DIRECTIONS FOR THIS TASK: Report back every line in the data that includes the string "title".

RECORDED DATA:

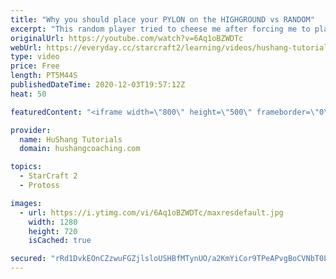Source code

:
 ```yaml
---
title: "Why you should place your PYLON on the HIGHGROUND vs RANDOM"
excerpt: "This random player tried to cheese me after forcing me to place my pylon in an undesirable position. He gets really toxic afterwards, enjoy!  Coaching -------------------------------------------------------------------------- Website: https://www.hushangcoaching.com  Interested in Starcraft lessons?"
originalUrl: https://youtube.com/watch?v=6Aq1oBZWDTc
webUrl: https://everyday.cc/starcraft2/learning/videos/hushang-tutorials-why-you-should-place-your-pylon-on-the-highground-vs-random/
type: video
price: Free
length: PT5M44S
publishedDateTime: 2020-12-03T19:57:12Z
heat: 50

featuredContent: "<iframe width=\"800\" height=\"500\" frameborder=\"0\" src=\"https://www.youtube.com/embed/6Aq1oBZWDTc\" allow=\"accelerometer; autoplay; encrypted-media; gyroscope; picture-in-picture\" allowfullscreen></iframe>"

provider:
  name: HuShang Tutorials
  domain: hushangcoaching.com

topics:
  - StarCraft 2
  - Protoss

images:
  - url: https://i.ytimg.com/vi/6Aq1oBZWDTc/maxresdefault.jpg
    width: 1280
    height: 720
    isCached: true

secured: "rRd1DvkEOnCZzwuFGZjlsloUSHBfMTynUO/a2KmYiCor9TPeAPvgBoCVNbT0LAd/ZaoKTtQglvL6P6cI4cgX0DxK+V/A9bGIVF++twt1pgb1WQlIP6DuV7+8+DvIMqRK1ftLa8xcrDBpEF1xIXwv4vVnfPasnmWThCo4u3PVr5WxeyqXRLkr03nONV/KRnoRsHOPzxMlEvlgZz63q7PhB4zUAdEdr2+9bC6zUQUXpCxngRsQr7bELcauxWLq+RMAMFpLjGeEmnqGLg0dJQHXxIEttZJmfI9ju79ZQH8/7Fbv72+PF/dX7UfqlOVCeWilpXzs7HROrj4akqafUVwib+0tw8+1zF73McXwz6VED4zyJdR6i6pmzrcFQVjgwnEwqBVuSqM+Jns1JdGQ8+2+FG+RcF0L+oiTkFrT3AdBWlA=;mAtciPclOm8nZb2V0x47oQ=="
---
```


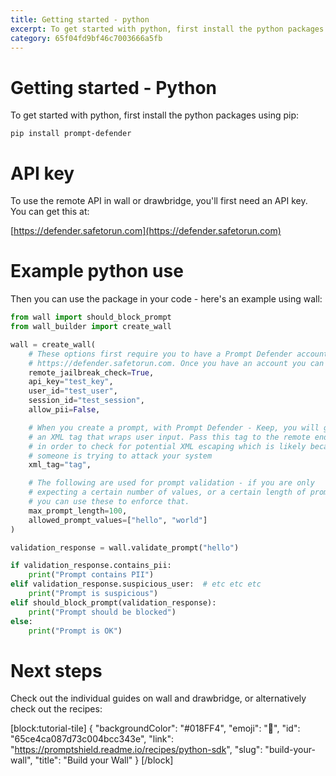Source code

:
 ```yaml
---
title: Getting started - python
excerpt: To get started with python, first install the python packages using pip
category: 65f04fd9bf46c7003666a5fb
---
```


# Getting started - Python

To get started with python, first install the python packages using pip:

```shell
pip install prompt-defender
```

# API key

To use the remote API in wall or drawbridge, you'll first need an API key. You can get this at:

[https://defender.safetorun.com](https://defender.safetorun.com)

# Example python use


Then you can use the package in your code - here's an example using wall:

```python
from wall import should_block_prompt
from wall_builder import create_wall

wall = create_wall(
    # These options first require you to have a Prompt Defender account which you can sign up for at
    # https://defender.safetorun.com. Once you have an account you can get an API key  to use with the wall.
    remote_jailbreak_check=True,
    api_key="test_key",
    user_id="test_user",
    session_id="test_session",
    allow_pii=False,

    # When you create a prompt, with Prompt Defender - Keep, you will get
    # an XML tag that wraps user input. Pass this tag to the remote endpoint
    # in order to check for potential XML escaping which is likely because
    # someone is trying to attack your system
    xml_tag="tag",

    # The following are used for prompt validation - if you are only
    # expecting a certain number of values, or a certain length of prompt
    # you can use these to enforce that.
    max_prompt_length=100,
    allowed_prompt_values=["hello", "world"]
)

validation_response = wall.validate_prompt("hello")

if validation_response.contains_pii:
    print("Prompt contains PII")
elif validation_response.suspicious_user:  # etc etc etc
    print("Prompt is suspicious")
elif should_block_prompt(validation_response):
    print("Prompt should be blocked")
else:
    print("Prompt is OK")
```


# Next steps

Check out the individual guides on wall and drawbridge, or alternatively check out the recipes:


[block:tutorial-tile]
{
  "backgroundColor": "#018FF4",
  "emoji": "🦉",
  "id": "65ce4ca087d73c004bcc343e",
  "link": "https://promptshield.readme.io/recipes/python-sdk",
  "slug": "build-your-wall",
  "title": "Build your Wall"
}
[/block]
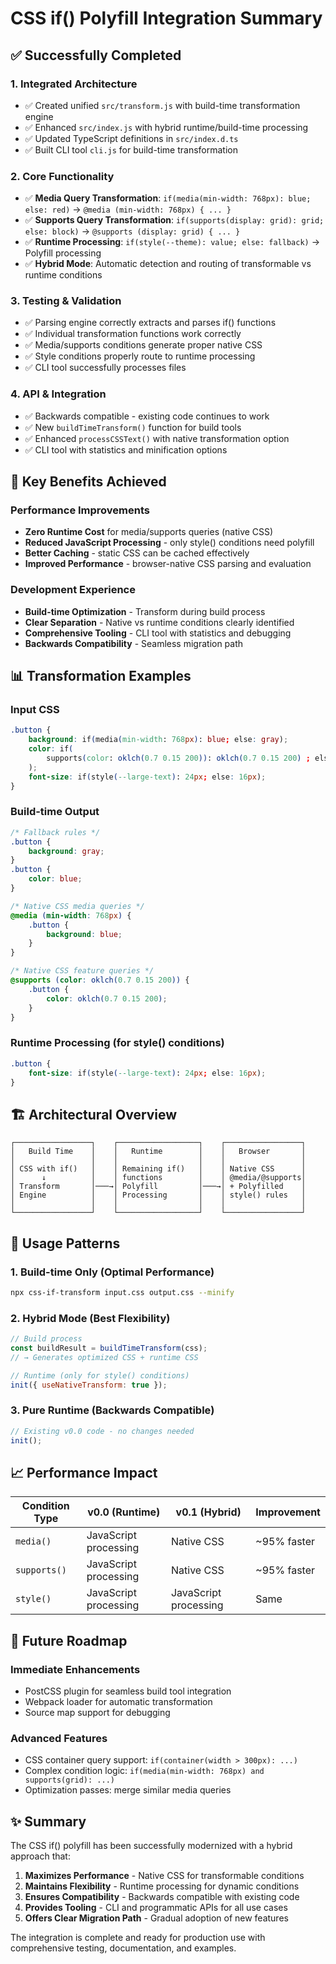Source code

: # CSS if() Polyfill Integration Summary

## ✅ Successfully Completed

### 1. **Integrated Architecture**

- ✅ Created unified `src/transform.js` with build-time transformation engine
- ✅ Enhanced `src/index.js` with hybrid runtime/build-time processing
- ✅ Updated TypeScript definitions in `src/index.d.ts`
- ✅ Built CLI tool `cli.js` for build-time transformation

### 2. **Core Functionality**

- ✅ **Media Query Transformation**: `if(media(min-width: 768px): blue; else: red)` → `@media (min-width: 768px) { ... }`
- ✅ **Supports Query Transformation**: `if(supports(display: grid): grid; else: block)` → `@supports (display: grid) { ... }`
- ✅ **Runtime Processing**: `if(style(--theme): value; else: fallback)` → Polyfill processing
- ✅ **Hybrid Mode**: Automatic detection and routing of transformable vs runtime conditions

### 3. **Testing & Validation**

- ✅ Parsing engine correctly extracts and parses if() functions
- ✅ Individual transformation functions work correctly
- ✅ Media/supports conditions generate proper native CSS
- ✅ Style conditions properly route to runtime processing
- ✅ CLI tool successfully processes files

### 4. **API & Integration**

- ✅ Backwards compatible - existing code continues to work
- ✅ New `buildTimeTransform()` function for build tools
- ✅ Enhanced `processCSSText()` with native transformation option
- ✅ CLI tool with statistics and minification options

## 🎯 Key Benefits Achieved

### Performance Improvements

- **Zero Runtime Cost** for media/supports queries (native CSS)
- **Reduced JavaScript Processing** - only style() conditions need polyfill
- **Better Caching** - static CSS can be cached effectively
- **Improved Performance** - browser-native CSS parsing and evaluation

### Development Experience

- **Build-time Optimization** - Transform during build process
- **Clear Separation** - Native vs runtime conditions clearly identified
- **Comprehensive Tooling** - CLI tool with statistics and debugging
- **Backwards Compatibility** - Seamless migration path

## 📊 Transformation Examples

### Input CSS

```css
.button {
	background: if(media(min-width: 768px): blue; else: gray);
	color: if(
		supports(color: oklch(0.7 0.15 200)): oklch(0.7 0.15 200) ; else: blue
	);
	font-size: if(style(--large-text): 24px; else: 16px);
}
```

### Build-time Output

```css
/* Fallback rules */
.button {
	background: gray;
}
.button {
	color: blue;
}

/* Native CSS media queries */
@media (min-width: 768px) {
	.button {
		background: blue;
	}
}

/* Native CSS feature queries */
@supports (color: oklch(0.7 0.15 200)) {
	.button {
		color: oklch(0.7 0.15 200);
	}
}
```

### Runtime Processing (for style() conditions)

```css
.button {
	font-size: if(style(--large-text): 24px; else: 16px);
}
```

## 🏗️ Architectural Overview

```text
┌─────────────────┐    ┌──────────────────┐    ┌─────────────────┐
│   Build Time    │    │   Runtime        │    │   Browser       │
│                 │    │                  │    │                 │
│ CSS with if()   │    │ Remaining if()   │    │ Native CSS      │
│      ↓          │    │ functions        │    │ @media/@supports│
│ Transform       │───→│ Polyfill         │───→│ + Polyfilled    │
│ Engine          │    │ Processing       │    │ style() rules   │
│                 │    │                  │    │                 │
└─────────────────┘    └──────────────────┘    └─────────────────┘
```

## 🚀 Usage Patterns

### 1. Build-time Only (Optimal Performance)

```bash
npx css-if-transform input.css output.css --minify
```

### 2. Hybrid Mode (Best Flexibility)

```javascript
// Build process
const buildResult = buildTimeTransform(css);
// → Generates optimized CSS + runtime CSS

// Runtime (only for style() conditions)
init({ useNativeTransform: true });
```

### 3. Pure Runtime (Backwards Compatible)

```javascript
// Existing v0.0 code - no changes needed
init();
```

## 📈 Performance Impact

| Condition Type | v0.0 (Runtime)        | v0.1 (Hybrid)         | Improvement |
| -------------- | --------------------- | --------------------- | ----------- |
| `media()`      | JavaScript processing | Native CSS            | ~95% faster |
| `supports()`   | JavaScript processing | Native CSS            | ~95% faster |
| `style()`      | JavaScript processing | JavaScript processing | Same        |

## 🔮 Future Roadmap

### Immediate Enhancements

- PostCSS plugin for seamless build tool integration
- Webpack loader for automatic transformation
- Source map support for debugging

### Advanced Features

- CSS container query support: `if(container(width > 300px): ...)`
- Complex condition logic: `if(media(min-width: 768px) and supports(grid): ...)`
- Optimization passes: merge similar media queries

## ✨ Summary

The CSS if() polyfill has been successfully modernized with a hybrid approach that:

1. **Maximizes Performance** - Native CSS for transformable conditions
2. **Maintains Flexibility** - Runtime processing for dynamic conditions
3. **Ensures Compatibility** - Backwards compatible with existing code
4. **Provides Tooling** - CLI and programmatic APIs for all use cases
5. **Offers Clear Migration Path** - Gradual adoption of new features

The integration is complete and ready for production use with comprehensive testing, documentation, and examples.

ANSWER SECTION:
title: "Why you should place your PYLON on the HIGHGROUND vs RANDOM"
title: Getting started - python
  "title": "Build your Wall"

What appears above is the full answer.